WORK REQUIRED: Whenever a line in the data holds the string "does", pull that line out.
*** Opening DATA IN THIS EXERCISE ***
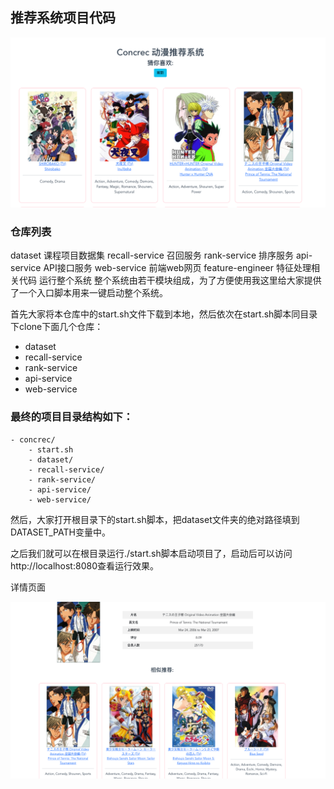## 推荐系统项目代码

![主页](./resource/home.png)

### 仓库列表
dataset
课程项目数据集
recall-service
召回服务
rank-service
排序服务
api-service
API接口服务
web-service
前端web网页
feature-engineer
特征处理相关代码
运行整个系统
整个系统由若干模块组成，为了方便使用我这里给大家提供了一个入口脚本用来一键启动整个系统。


首先大家将本仓库中的start.sh文件下载到本地，然后依次在start.sh脚本同目录下clone下面几个仓库：

- dataset
- recall-service
- rank-service
- api-service
- web-service
### 最终的项目目录结构如下：

    - concrec/
        - start.sh
        - dataset/
        - recall-service/
        - rank-service/
        - api-service/
        - web-service/

然后，大家打开根目录下的start.sh脚本，把dataset文件夹的绝对路径填到DATASET_PATH变量中。

之后我们就可以在根目录运行./start.sh脚本启动项目了，启动后可以访问http://localhost:8080查看运行效果。

详情页面

![详情页面](./resource/specifc.png)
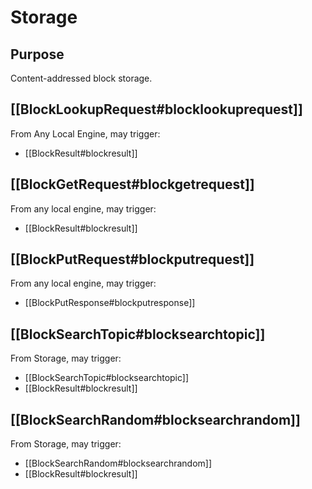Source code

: # Storage

## Purpose

Content-addressed block storage.

## [[BlockLookupRequest#blocklookuprequest]]

From Any Local Engine, may trigger:

- [[BlockResult#blockresult]]

## [[BlockGetRequest#blockgetrequest]]

From any local engine, may trigger:

- [[BlockResult#blockresult]]

## [[BlockPutRequest#blockputrequest]]

From any local engine, may trigger:

- [[BlockPutResponse#blockputresponse]]

## [[BlockSearchTopic#blocksearchtopic]]

From Storage, may trigger:

- [[BlockSearchTopic#blocksearchtopic]]
- [[BlockResult#blockresult]]

## [[BlockSearchRandom#blocksearchrandom]]

From Storage, may trigger:

- [[BlockSearchRandom#blocksearchrandom]]
- [[BlockResult#blockresult]]
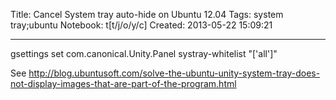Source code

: Title: Cancel System tray auto-hide on Ubuntu 12.04
Tags: system tray;ubuntu
Notebook: t[t/j/o/y/c]
Created: 2013-05-22 15:09:21

------

gsettings set com.canonical.Unity.Panel systray-whitelist "['all']"

 

See http://blog.ubuntusoft.com/solve-the-ubuntu-unity-system-tray-does-not-display-images-that-are-part-of-the-program.html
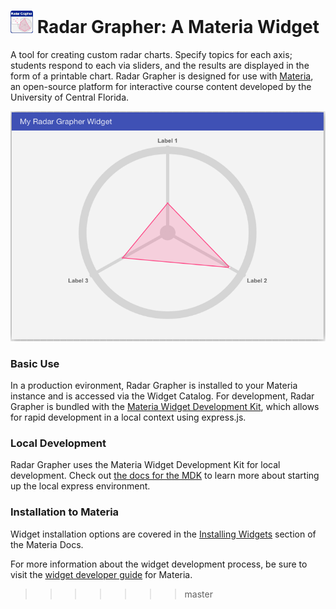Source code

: <h1>
    <img src="src/_icons/icon-60.png" width="36px"/>
    Radar Grapher: A Materia Widget
</h1>

A tool for creating custom radar charts. Specify topics for each axis; students respond to each via sliders, and the results are displayed in the form of a printable chart. Radar Grapher is designed for use with [Materia](https://github.com/ucfopen/Materia), an open-source platform for interactive course content developed by the University of Central Florida.

![Radar Grapher Player](src/_screen-shots/1.png)

### Basic Use

In a production evironment, Radar Grapher is installed to your Materia instance and is accessed via the Widget Catalog. For development, Radar Grapher is bundled with the [Materia Widget Development Kit](https://github.com/ucfopen/Materia-Widget-Dev-Kit), which allows for rapid development in a local context using express.js.

### Local Development

Radar Grapher uses the Materia Widget Development Kit for local development. Check out [the docs for the MDK](https://ucfopen.github.io/Materia-Docs/develop/materia-widget-development-kit.html) to learn more about starting up the local express environment.

### Installation to Materia

Widget installation options are covered in the [Installing Widgets](https://ucfopen.github.io/Materia-Docs/admin/installing-widgets.html) section of the Materia Docs.

For more information about the widget development process, be sure to visit the [widget developer guide](https://ucfopen.github.io/Materia-Docs/develop/widget-developer-guide.html) for Materia.
>>>>>>> master
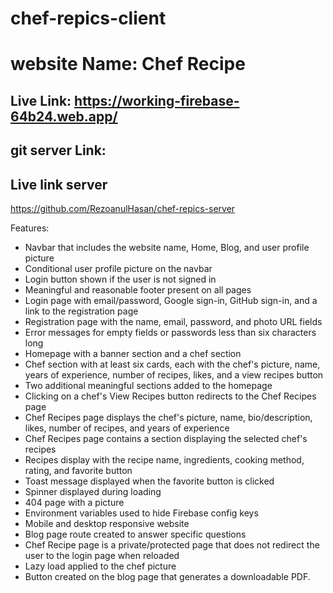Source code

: # chef-repics-client
#  website Name: Chef Recipe

## Live Link: https://working-firebase-64b24.web.app/
## git server Link: 



## Live  link server
https://github.com/RezoanulHasan/chef-repics-server

Features:

- Navbar that includes the website name, Home, Blog, and user profile picture
- Conditional user profile picture on the navbar
- Login button shown if the user is not signed in
- Meaningful and reasonable footer present on all pages
- Login page with email/password, Google sign-in, GitHub sign-in, and a link to the registration page
- Registration page with the name, email, password, and photo URL fields
- Error messages for empty fields or passwords less than six characters long
- Homepage with a banner section and a chef section
- Chef section with at least six cards, each with the chef's picture, name, years of experience, number of recipes, likes, and a view recipes button
- Two additional meaningful sections added to the homepage
- Clicking on a chef's View Recipes button redirects to the Chef Recipes page
- Chef Recipes page displays the chef's picture, name, bio/description, likes, number of recipes, and years of experience
- Chef Recipes page contains a section displaying the selected chef's recipes
- Recipes display with the recipe name, ingredients, cooking method, rating, and favorite button
- Toast message displayed when the favorite button is clicked
- Spinner displayed during loading
- 404 page with a picture
- Environment variables used to hide Firebase config keys
- Mobile and desktop responsive website
- Blog page route created to answer specific questions
- Chef Recipe page is a private/protected page that does not redirect the user to the login page when reloaded
- Lazy load applied to the chef picture
- Button created on the blog page that generates a downloadable PDF.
*** Closing DATA IN THIS EXERCISE ***
COMPLETED TASK:
See http://blog.ubuntusoft.com/solve-the-ubuntu-unity-system-tray-does-not-display-images-that-are-part-of-the-program.html
- Chef Recipe page is a private/protected page that does not redirect the user to the login page when reloaded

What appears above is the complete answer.